1. The custody period is from January 1, 2022 to the earlier of any of the following circumstances or time points:

(1) December 31, 2024;

(2) The entrusting party no longer holds the entrusted object;

(3) Termination of Liangshan Mining;

(4) The trustee acquires part or all of the shares of Liangshan Mining held by the entrusting party or takes other legal means to realize the actual control of Liangshan Mining; Or (5) in case of resource depletion, bankruptcy, dissolution and other reasons of Liangshan Mining, both parties decide to end the custody of the subject matter in advance.

(VI) liability for breach of contract and damages

1. After this agreement takes effect, any party’s failure to perform or fully perform any commitment, obligation or guarantee under this Agreement shall constitute a breach of this agreement by that party. The party in breach of this agreement is referred to as the breaching party. In addition to performing other obligations under this agreement, the breaching party shall also compensate the observant party for all losses arising or suffered due to such breach.

2. In case of all direct and indirect losses, liabilities and expenses incurred and suffered by the entrusted party due to the performance of its obligations under this Agreement (including but not limited to loss of profits, loss of investment value, announcement expenses, service expenses, identification expenses, lawyer’s fees, litigation expenses, arbitration expenses, property preservation expenses, execution expenses, travel expenses, evaluation fees, auction fees and other expenses), The client shall compensate the trustee for all losses and protect the trustee from damage.

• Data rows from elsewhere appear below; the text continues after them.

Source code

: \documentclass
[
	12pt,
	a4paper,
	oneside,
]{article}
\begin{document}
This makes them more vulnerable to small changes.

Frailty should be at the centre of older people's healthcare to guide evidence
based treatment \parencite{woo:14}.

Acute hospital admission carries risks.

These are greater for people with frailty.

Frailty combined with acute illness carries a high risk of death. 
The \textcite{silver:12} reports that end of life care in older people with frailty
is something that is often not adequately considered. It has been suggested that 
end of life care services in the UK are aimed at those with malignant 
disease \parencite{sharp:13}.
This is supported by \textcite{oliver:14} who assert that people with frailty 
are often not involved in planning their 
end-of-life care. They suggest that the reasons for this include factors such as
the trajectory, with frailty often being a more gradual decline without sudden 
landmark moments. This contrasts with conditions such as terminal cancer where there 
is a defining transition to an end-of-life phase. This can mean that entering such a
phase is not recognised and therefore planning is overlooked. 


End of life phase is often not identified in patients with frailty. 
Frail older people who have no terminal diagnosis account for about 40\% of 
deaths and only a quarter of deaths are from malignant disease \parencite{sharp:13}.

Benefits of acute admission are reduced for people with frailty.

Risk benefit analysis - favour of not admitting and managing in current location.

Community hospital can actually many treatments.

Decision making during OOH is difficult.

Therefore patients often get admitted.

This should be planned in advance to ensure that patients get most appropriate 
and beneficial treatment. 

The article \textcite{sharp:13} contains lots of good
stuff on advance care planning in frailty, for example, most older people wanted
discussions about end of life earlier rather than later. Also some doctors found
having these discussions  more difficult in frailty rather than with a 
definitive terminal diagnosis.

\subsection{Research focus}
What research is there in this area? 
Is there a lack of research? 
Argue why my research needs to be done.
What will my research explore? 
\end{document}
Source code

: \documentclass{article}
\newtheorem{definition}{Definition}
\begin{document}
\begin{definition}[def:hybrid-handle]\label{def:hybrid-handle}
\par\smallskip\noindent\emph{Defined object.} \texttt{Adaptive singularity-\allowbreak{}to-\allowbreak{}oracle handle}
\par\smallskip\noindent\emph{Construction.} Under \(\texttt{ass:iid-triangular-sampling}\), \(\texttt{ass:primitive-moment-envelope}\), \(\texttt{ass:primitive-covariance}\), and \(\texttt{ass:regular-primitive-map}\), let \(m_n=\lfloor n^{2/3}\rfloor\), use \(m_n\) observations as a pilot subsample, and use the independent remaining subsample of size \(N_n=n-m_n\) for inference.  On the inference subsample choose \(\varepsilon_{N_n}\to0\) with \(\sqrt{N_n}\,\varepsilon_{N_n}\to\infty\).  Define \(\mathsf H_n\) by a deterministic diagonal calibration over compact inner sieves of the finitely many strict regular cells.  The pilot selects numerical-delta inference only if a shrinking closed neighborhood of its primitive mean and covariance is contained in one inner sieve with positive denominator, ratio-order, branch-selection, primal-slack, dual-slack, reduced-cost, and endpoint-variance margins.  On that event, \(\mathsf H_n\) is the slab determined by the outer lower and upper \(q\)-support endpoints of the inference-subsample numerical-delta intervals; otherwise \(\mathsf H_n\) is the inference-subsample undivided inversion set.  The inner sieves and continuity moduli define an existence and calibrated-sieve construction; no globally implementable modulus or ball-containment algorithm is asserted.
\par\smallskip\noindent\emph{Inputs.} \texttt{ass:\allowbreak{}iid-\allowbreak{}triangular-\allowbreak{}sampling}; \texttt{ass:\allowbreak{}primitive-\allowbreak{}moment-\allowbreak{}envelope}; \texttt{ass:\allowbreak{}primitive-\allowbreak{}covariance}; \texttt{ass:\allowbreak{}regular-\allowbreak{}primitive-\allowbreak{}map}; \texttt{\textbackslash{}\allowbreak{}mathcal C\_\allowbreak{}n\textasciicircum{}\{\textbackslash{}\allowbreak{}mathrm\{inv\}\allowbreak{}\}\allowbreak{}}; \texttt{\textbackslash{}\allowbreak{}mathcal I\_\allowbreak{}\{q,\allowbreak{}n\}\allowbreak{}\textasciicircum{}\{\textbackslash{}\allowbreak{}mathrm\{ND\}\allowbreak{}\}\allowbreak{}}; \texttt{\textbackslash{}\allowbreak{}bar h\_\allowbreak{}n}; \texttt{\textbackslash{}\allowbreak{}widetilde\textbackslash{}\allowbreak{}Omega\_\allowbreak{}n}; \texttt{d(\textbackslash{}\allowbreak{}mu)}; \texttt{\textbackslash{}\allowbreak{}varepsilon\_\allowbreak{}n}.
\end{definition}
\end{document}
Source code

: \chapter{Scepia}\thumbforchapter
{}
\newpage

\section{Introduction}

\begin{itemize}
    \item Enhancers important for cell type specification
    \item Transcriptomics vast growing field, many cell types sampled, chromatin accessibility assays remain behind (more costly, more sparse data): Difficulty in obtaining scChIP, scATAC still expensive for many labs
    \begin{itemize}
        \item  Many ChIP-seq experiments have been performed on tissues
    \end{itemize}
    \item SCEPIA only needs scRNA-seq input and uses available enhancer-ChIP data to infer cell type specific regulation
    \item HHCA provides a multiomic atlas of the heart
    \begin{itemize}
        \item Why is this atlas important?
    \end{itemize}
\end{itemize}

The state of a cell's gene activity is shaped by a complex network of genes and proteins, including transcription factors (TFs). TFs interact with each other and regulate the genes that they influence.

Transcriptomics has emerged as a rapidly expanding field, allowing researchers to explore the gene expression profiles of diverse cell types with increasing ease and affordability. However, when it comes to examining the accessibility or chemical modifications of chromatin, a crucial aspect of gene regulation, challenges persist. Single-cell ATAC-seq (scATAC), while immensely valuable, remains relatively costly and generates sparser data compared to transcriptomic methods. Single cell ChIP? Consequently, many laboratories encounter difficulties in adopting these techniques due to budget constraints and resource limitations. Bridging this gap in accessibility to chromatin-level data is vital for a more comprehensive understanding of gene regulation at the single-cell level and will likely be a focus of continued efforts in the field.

(VII) effectiveness, dissolution and termination of the contract

1. This Agreement shall come into force when all the following conditions are met:

(1) The custody agreement shall be signed and sealed by the legal representatives or authorized representatives of both parties;

(2) The equity custody matters under the custody agreement shall obtain all necessary internal authorization of the trustee.

2. This agreement will be rescinded or terminated when any of the following circumstances occurs earlier: (1) rescinded or terminated by consensus;

Both parties have the right to cancel or terminate this agreement in the form of a written document jointly signed by both parties after consensus (including but not limited to the situation where it is unnecessary for both parties to solve the problem of horizontal competition in other ways).

(2) When either party is cancelled due to bankruptcy, dissolution or according to law;

(3) When the custody period agreed in Article 5 of this agreement expires;

(4) This agreement cannot be performed due to force majeure in Article 12 of this agreement.